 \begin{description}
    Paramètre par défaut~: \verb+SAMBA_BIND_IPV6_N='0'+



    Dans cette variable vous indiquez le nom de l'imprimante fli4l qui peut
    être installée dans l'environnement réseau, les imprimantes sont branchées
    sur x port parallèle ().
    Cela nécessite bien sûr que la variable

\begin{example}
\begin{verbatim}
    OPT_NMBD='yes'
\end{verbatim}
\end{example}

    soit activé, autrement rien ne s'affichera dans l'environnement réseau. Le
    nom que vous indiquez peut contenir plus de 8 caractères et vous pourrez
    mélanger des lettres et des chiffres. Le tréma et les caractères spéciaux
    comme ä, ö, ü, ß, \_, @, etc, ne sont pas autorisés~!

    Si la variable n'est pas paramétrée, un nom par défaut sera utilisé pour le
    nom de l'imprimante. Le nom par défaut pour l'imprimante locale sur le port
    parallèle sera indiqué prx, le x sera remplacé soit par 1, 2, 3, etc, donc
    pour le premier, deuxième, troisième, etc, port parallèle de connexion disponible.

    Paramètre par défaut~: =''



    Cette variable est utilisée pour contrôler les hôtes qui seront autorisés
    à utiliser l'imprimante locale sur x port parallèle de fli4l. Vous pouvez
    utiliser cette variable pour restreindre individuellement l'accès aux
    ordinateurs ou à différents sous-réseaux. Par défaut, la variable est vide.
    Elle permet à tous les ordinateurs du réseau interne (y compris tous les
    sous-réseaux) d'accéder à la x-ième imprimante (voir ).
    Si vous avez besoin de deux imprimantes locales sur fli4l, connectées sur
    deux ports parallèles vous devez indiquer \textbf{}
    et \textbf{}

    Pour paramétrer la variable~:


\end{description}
==
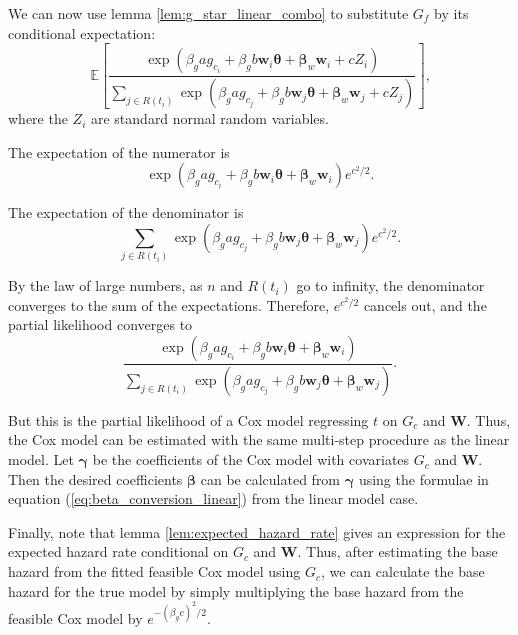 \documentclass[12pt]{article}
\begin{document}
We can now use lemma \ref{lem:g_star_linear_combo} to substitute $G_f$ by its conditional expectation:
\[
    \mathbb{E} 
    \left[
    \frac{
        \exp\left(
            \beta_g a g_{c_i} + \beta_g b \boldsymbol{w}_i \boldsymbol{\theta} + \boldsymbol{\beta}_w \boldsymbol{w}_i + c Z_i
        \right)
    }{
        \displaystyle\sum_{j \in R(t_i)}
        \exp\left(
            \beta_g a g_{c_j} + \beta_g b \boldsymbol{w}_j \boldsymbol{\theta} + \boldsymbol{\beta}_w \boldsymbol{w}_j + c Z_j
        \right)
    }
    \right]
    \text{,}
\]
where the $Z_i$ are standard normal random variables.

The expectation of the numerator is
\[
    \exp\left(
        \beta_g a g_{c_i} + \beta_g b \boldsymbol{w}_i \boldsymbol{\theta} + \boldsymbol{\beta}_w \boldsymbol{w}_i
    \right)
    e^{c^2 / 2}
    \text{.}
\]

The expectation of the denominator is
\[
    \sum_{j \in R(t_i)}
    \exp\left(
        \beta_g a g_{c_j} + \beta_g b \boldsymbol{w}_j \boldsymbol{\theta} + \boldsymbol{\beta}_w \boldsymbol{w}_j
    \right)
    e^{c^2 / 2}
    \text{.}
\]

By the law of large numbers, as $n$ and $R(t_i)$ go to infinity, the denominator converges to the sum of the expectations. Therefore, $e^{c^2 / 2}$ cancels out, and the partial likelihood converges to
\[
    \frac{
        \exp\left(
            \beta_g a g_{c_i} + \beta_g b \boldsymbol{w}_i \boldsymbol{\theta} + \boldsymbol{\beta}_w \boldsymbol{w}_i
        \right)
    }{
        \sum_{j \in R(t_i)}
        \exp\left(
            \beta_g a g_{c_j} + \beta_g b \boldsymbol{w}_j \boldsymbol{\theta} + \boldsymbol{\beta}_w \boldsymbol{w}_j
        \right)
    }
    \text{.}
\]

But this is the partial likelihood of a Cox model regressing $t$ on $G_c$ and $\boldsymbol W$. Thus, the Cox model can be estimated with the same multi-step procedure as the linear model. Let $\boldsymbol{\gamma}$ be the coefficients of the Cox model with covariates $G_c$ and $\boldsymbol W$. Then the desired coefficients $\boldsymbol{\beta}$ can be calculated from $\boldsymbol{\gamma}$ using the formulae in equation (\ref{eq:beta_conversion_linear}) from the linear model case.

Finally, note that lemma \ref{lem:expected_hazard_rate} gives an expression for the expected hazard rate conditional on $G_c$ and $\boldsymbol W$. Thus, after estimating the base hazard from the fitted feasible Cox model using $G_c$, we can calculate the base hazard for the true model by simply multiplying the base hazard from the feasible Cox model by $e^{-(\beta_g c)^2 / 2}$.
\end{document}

To do
Report every line from the material above that mentions the word "caractères".

Exercise answer
    nom que vous indiquez peut contenir plus de 8 caractères et vous pourrez
    mélanger des lettres et des chiffres. Le tréma et les caractères spéciaux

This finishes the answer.